Además de su capacidad para prever movimientos del mercado, Druckenmiller ha mantenido una red de contactos influyentes dentro de la economía estadounidense. Ha sido mentor de Kevin Warsh, actual presidente de la Reserva Federal, y ha colaborado con Scott Bessent, actual secretario del Tesoro de Estados Unidos. Estas relaciones lo han posicionado como una figura clave para los grandes fondos y bancos internacionales.

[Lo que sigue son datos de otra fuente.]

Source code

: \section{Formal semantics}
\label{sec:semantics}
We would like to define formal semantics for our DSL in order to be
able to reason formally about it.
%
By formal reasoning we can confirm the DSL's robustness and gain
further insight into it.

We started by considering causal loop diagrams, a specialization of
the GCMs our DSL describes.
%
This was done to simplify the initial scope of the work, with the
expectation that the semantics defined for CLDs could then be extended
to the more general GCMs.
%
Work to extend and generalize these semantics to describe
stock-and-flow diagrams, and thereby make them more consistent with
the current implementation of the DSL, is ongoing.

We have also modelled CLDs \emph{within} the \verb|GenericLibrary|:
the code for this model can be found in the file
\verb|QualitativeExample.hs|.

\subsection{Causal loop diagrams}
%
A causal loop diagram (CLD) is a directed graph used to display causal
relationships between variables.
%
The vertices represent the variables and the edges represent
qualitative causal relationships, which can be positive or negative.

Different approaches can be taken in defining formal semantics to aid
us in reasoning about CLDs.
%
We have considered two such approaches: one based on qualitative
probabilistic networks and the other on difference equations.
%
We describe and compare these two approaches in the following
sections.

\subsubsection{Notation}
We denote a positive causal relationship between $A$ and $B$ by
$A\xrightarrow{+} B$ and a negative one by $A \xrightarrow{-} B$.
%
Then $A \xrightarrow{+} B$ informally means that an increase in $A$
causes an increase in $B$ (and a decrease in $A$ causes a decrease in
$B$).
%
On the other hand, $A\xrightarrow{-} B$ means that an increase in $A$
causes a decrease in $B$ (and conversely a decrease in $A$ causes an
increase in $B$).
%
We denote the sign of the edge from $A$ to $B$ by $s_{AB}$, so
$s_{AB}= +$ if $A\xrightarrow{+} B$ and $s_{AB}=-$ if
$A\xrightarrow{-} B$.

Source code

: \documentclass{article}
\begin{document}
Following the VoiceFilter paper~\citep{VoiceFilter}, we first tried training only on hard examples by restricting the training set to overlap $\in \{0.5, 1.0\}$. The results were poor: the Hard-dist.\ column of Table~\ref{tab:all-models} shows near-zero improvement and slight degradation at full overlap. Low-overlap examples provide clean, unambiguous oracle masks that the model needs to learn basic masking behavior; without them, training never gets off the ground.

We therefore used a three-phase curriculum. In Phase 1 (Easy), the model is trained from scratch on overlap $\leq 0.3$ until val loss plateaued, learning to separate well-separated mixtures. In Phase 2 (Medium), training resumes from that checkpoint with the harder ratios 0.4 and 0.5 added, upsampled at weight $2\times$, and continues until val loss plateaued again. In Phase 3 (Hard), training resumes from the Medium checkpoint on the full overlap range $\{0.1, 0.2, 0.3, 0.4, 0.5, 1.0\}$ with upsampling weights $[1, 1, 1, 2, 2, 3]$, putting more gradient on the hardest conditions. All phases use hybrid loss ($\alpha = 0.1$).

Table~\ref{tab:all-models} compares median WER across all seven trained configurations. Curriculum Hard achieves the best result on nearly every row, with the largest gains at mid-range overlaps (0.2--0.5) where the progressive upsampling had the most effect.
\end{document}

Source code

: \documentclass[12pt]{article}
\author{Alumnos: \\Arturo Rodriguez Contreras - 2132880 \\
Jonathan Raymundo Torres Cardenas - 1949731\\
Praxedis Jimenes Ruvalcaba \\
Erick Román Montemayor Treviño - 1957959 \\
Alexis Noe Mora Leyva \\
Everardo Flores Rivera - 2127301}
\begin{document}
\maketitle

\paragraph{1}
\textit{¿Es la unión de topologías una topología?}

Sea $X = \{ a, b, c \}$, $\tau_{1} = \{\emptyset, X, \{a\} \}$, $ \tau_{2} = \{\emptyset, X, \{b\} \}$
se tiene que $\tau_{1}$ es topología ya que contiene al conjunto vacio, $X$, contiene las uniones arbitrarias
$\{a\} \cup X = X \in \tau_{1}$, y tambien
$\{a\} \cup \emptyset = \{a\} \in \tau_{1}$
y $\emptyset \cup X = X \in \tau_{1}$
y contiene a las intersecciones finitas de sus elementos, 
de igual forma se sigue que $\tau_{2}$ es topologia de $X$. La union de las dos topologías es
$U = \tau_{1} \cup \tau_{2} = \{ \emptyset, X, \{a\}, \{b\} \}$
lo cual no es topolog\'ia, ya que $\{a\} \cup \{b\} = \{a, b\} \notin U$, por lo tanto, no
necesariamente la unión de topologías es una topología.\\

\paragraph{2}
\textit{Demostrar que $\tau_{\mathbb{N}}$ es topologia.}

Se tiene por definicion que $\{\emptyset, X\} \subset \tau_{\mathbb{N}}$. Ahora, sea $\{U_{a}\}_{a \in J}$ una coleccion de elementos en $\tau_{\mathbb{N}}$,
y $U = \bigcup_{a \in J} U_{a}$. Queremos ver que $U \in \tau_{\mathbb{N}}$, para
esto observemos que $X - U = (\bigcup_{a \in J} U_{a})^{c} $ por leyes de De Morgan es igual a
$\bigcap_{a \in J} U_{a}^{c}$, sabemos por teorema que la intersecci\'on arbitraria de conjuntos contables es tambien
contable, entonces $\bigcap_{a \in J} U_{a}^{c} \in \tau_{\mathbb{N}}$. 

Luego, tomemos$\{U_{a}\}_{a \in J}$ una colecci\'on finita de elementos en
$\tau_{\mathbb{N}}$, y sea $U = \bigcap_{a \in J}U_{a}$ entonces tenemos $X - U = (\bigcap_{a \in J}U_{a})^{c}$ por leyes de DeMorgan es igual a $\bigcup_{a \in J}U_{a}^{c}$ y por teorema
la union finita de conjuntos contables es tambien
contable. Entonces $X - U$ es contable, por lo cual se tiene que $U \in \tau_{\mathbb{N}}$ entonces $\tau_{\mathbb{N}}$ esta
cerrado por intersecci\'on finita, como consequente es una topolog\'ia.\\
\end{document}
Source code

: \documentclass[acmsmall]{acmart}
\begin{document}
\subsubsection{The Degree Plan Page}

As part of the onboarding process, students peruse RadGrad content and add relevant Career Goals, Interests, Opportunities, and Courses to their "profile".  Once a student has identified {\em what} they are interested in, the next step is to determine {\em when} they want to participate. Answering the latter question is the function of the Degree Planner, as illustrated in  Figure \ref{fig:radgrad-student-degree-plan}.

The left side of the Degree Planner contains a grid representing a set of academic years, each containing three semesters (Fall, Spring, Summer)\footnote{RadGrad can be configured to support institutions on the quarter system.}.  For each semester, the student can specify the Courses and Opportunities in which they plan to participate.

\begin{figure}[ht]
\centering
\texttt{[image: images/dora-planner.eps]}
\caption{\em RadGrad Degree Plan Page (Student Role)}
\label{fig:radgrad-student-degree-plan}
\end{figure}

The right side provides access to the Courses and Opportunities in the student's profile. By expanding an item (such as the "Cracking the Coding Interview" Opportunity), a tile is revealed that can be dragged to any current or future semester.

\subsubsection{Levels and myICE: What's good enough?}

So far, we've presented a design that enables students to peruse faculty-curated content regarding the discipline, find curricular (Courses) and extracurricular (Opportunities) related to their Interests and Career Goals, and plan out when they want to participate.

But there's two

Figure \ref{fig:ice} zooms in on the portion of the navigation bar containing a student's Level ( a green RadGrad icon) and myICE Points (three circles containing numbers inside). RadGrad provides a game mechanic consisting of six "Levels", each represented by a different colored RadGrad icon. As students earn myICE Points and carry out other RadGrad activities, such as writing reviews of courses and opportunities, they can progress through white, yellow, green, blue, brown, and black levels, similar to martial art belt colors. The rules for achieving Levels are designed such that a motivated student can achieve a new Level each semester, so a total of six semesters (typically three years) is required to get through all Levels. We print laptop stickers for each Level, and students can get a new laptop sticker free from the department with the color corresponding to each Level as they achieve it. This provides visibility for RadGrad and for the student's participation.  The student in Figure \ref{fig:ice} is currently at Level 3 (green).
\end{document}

El interés de Druckenmiller en el mercado argentino tuvo un origen inusual. En una entrevista con CNBC, el inversor relató que su curiosidad se despertó tras escuchar el discurso de Javier Milei en Davos a principios de 2024. “Vi el discurso en Davos. Era alrededor de la una de la tarde en mi oficina, abrí Perplexity (una aplicación de inteligencia artificial) y le pedí: ‘Dame los cinco ADRs más líquidos de Argentina’. Yo sigo una vieja regla de Soros: ‘Invertir y luego investigar’. Los compré todos. Después trabajamos sobre ellos y aumenté mis posiciones”, compartió Druckenmiller en la entrevista.
Este suceso ha generado atención entre analistas y operadores, que observan con interés el cambio de rumbo de uno de los inversores más influyentes de Wall Street hacia activos argentinos. Los registros 13F presentados ante la SEC (Comisión de Bolsa y Valores de Estados Unidos) han corroborado la magnitud de su movimiento.